It Seems the Ukrainians Have Defeated A Russian Incursion in Kursk
The village of Pogrebki may have returned to Ukrainian control
On Aug. 6, a powerful Ukrainian force eventually numbering 20,000 troops invaded Kursk Oblast in western Russia, swiftly capturing a 400-square-mile salient anchored by the town of Sudzha.
Russian counterattacks squeezed the salient down to 250 square miles ahead of the main Russian effort to eject the Ukrainians from Kursk before Russian president Vladimir Putin’s early February deadline, which falls just two weeks after the inauguration of U.S. president-elect Donald Trump and the commencement of a chaotic new era for the United States and its allies.
The first phase of that two-phase Russian counteroffensive in Kursk kicked off on Nov. 7. The second launched on Dec. 7.
After more than a month of assaults by a combined Russian-North Korean force numbering no fewer than 60,000 troops, it’s still too soon to declare victory for the Ukrainians. At the same time, however, prospects for Russian victory are dimming.
Consider: in early November, the Russian navy’s 810th Naval Infantry Brigade attacked Ukrainian positions in Pogrebki, a village on the northern edge of the Kursk salient. Riding in factory-fresh BTR-82 wheeled fighting vehicles, the Russians managed to infiltrate and contest Pogrebki.
But the Ukrainian air assault forces’ 95th Air Assault Brigade never gave up the village. And a month later, the battle for Pogrebki appears to be winding down.
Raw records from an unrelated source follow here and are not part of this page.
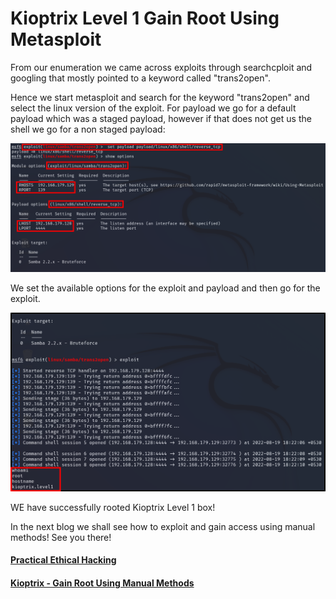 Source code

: # Kioptrix Level 1 Gain Root Using Metasploit


From our enumeration we came across exploits through searchcploit and googling that mostly pointed to a keyword called "trans2open".

Hence we start metasploit and search for the keyword "trans2open" and select the linux version of the exploit. For payload we go for a default payload which was a staged payload, however if that does not get us the shell we go for a non staged payload:


![Image](https://github.com/vandanarach/TCM-Courses/raw/main/docs/PracticalEthicalHacking/images/14.png)


We set the available options for the exploit and payload and then go for the exploit.


![Image](https://github.com/vandanarach/TCM-Courses/raw/main/docs/PracticalEthicalHacking/images/15.png)


WE have successfully rooted Kioptrix Level 1 box!


In the next blog we shall see how to exploit and gain access using manual methods! See you there!




#### <i class="fa-solid fa-circle-arrow-left"></i> [Practical Ethical Hacking](https://vandanarach.github.io/TCM-Courses/PracticalEthicalHacking/KioptrixLevel1_ScanningNEnum.html)
#### <i class="fa-solid fa-circle-arrow-right"></i> [Kioptrix - Gain Root Using Manual Methods](https://vandanarach.github.io/TCM-Courses/PracticalEthicalHacking/KioptrixGainRootManual.html)


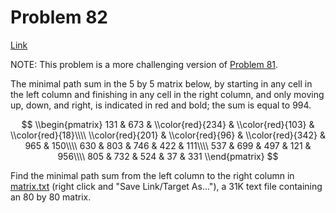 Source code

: # Problem 82

[Link](https://projecteuler.net/problem=82)

NOTE: This problem is a more challenging version of [Problem 81](problem=81).

The minimal path sum in the $5$ by $5$ matrix below, by starting in any cell in the left column and finishing in any cell in the right column, and only moving up, down, and right, is indicated in red and bold; the sum is equal to $994$.

$$ \\begin{pmatrix} 131 & 673 & \\color{red}{234} & \\color{red}{103} & \\color{red}{18}\\\\ \\color{red}{201} & \\color{red}{96} & \\color{red}{342} & 965 & 150\\\\ 630 & 803 & 746 & 422 & 111\\\\ 537 & 699 & 497 & 121 & 956\\\\ 805 & 732 & 524 & 37 & 331 \\end{pmatrix} $$ 

Find the minimal path sum from the left column to the right column in [matrix.txt](resources/documents/0082_matrix.txt) (right click and "Save Link/Target As..."), a 31K text file containing an $80$ by $80$ matrix.
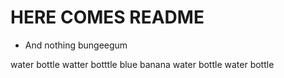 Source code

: # HERE COMES README


* And nothing
bungeegum

water bottle
watter botttle
blue banana
water bottle
water bottle
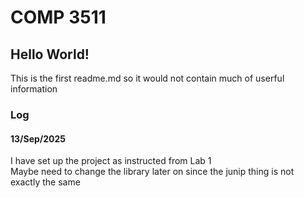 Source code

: # COMP 3511
## Hello World!
This is the first readme.md so it would not contain much of userful information
### Log
#### 13/Sep/2025
I have set up the project as instructed from Lab 1 <br>
Maybe need to change the library later on since the junip thing is not exactly the same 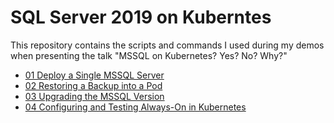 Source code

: # SQL Server 2019 on Kuberntes

This repository contains the scripts and commands I used during my demos when presenting the talk "MSSQL on Kubernetes? Yes? No? Why?"

- [01 Deploy a Single MSSQL Server](01-mssql-deploy/)
- [02 Restoring a Backup into a Pod](02-restoring-backup)
- [03 Upgrading the MSSQL Version](03-updating-version)
- [04 Configuring and Testing Always-On in Kubernetes](04-always-on) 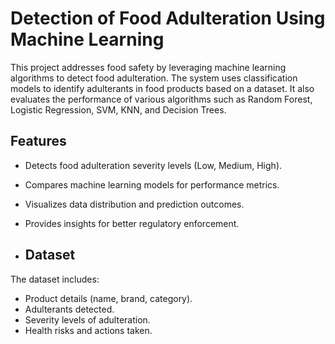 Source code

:# Detection of Food Adulteration Using Machine Learning
This project addresses food safety by leveraging machine learning algorithms to detect food adulteration. The system uses classification models to identify adulterants in food products based on a dataset. It also evaluates the performance of various algorithms such as Random Forest, Logistic Regression, SVM, KNN, and Decision Trees.

## Features
- Detects food adulteration severity levels (Low, Medium, High).
- Compares machine learning models for performance metrics.
- Visualizes data distribution and prediction outcomes.
- Provides insights for better regulatory enforcement.

- ## Dataset
The dataset includes:
- Product details (name, brand, category).
- Adulterants detected.
- Severity levels of adulteration.
- Health risks and actions taken.
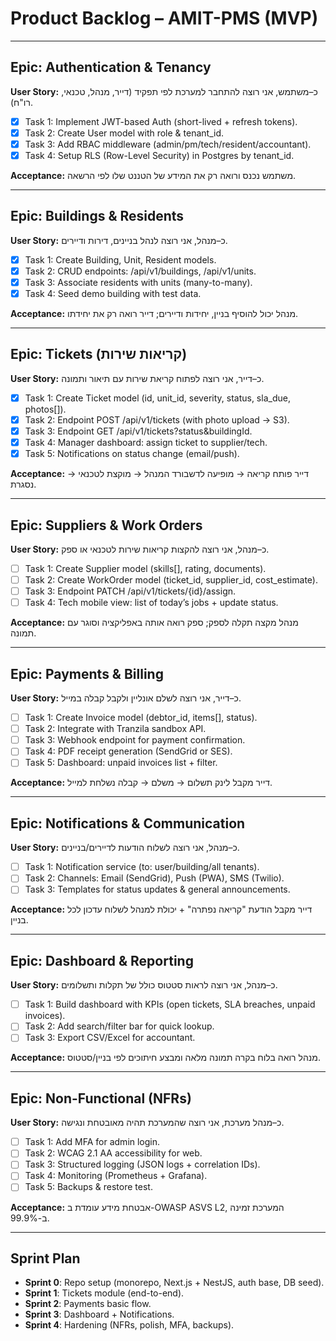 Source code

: # Product Backlog – AMIT-PMS (MVP)

---

## Epic: Authentication & Tenancy

**User Story:** כ–משתמש, אני רוצה להתחבר למערכת לפי תפקיד (דייר, מנהל, טכנאי, רו"ח).

- [x] Task 1: Implement JWT-based Auth (short-lived + refresh tokens).
- [x] Task 2: Create User model with role & tenant_id.
- [x] Task 3: Add RBAC middleware (admin/pm/tech/resident/accountant).
- [x] Task 4: Setup RLS (Row-Level Security) in Postgres by tenant_id.

**Acceptance:** משתמש נכנס ורואה רק את המידע של הטננט שלו לפי הרשאה.

---

## Epic: Buildings & Residents

**User Story:** כ–מנהל, אני רוצה לנהל בניינים, דירות ודיירים.

 - [x] Task 1: Create Building, Unit, Resident models.
 - [x] Task 2: CRUD endpoints: /api/v1/buildings, /api/v1/units.
 - [x] Task 3: Associate residents with units (many-to-many).
 - [x] Task 4: Seed demo building with test data.

**Acceptance:** מנהל יכול להוסיף בניין, יחידות ודיירים; דייר רואה רק את יחידתו.

---

## Epic: Tickets (קריאות שירות)

**User Story:** כ–דייר, אני רוצה לפתוח קריאת שירות עם תיאור ותמונה.

 - [x] Task 1: Create Ticket model (id, unit_id, severity, status, sla_due, photos[]).
 - [x] Task 2: Endpoint POST /api/v1/tickets (with photo upload → S3).
 - [x] Task 3: Endpoint GET /api/v1/tickets?status&buildingId.
 - [x] Task 4: Manager dashboard: assign ticket to supplier/tech.
 - [x] Task 5: Notifications on status change (email/push).

**Acceptance:** דייר פותח קריאה → מופיעה לדשבורד המנהל → מוקצת לטכנאי → נסגרת.

---

## Epic: Suppliers & Work Orders

**User Story:** כ–מנהל, אני רוצה להקצות קריאות שירות לטכנאי או ספק.

- [ ] Task 1: Create Supplier model (skills[], rating, documents).
- [ ] Task 2: Create WorkOrder model (ticket_id, supplier_id, cost_estimate).
- [ ] Task 3: Endpoint PATCH /api/v1/tickets/{id}/assign.
- [ ] Task 4: Tech mobile view: list of today’s jobs + update status.

**Acceptance:** מנהל מקצה תקלה לספק; ספק רואה אותה באפליקציה וסוגר עם תמונה.

---

## Epic: Payments & Billing

**User Story:** כ–דייר, אני רוצה לשלם אונליין ולקבל קבלה במייל.

- [ ] Task 1: Create Invoice model (debtor_id, items[], status).
- [ ] Task 2: Integrate with Tranzila sandbox API.
- [ ] Task 3: Webhook endpoint for payment confirmation.
- [ ] Task 4: PDF receipt generation (SendGrid or SES).
- [ ] Task 5: Dashboard: unpaid invoices list + filter.

**Acceptance:** דייר מקבל לינק תשלום → משלם → קבלה נשלחת למייל.

---

## Epic: Notifications & Communication

**User Story:** כ–מנהל, אני רוצה לשלוח הודעות לדיירים/בניינים.

- [ ] Task 1: Notification service (to: user/building/all tenants).
- [ ] Task 2: Channels: Email (SendGrid), Push (PWA), SMS (Twilio).
- [ ] Task 3: Templates for status updates & general announcements.

**Acceptance:** דייר מקבל הודעת "קריאה נפתרה" + יכולת למנהל לשלוח עדכון לכל בניין.

---

## Epic: Dashboard & Reporting

**User Story:** כ–מנהל, אני רוצה לראות סטטוס כולל של תקלות ותשלומים.

- [ ] Task 1: Build dashboard with KPIs (open tickets, SLA breaches, unpaid invoices).
- [ ] Task 2: Add search/filter bar for quick lookup.
- [ ] Task 3: Export CSV/Excel for accountant.

**Acceptance:** מנהל רואה בלוח בקרה תמונה מלאה ומבצע חיתוכים לפי בניין/סטטוס.

---

## Epic: Non-Functional (NFRs)

**User Story:** כ–מנהל מערכת, אני רוצה שהמערכת תהיה מאובטחת ונגישה.

- [ ] Task 1: Add MFA for admin login.
- [ ] Task 2: WCAG 2.1 AA accessibility for web.
- [ ] Task 3: Structured logging (JSON logs + correlation IDs).
- [ ] Task 4: Monitoring (Prometheus + Grafana).
- [ ] Task 5: Backups & restore test.

**Acceptance:** אבטחת מידע עומדת ב-OWASP ASVS L2, המערכת זמינה ב-99.9%.

---

## Sprint Plan 

- **Sprint 0**: Repo setup (monorepo, Next.js + NestJS, auth base, DB seed).
- **Sprint 1**: Tickets module (end-to-end).
- **Sprint 2**: Payments basic flow.
- **Sprint 3**: Dashboard + Notifications.
- **Sprint 4**: Hardening (NFRs, polish, MFA, backups).

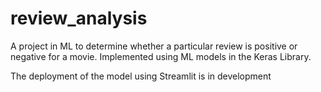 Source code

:# review_analysis
A project in ML to determine whether a particular review is positive or negative for a movie. Implemented using ML models in the Keras Library.


The deployment of the model using Streamlit is in development
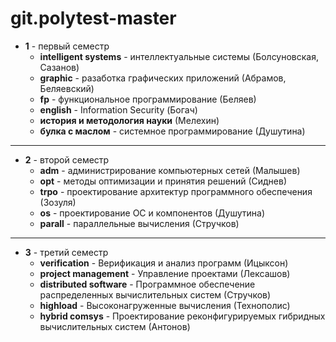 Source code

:# git.polytest-master

* **1** - первый семестр 
  * **intelligent systems** - интеллектуальные системы (Болсуновская, Сазанов)
  * **graphic** - разаботка графических приложений (Абрамов, Беляевский)
  * **fp** - функциональное программирование (Беляев)
  * **english** - Information Security (Богач)
  * **история и методология науки** (Мелехин)
  * **булка с маслом** - системное программирование (Душутина)

---

* **2** - второй семестр
  * **adm** - администрирование компьютерных сетей (Малышев)
  * **opt** - методы оптимизации и принятия решений (Сиднев)
  * **trpo** - проектирование архитектур программного обеспечения (Зозуля)
  * **os** - проектирование ОС и компонентов (Душутина)
  * **parall** - параллельные вычисления (Стручков)

---

* **3** - третий семестр
  * **verification** - Верификация и анализ программ (Ицыксон)
  * **project management** -  Управление проектами (Лексашов)
  * **distributed software** - Программное обеспечение распределенных вычислительных систем (Стручков)
  * **highload** -  Высоконагруженные вычисления (Технополис)
  * **hybrid comsys** - Проектирование реконфигурируемых гибридных вычислительных систем (Антонов)
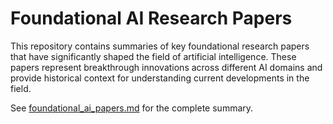 # Foundational AI Research Papers

This repository contains summaries of key foundational research papers that have significantly shaped the field of artificial intelligence. These papers represent breakthrough innovations across different AI domains and provide historical context for understanding current developments in the field.

See [foundational_ai_papers.md](foundational_ai_papers.md) for the complete summary.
Recent Russian drone strikes on the 95th Air Assault Brigade seem to indicate the line of contact has shifted north. “It looks like last month’s two-battalion-sized assault breakthrough went nowhere and was eliminated,” noted Moklasen, an open-source intelligence analyst who has closely followed the battle.
A quartet of Russian brigades and regiments are still attacking along a road leading through the hamlet of Zelenyi Shylakh on the western edge of the salient. But those attacks have all failed, as well: around 90 destroyed Russian vehicles litter a four-square-mile patch of Kursk around that single road. Ukrainian losses are much lighter: just a dozen or so vehicles.
The Russians’ disposition around the Kursk salient is so fragile that the outnumbered Ukrainians have managed to mount some local counterattacks. Beat in Pogrebki and getting beat around Zelenyi Shylakh, where can Russian commanders realistically expect to achieve a lasting breakthrough in Kursk?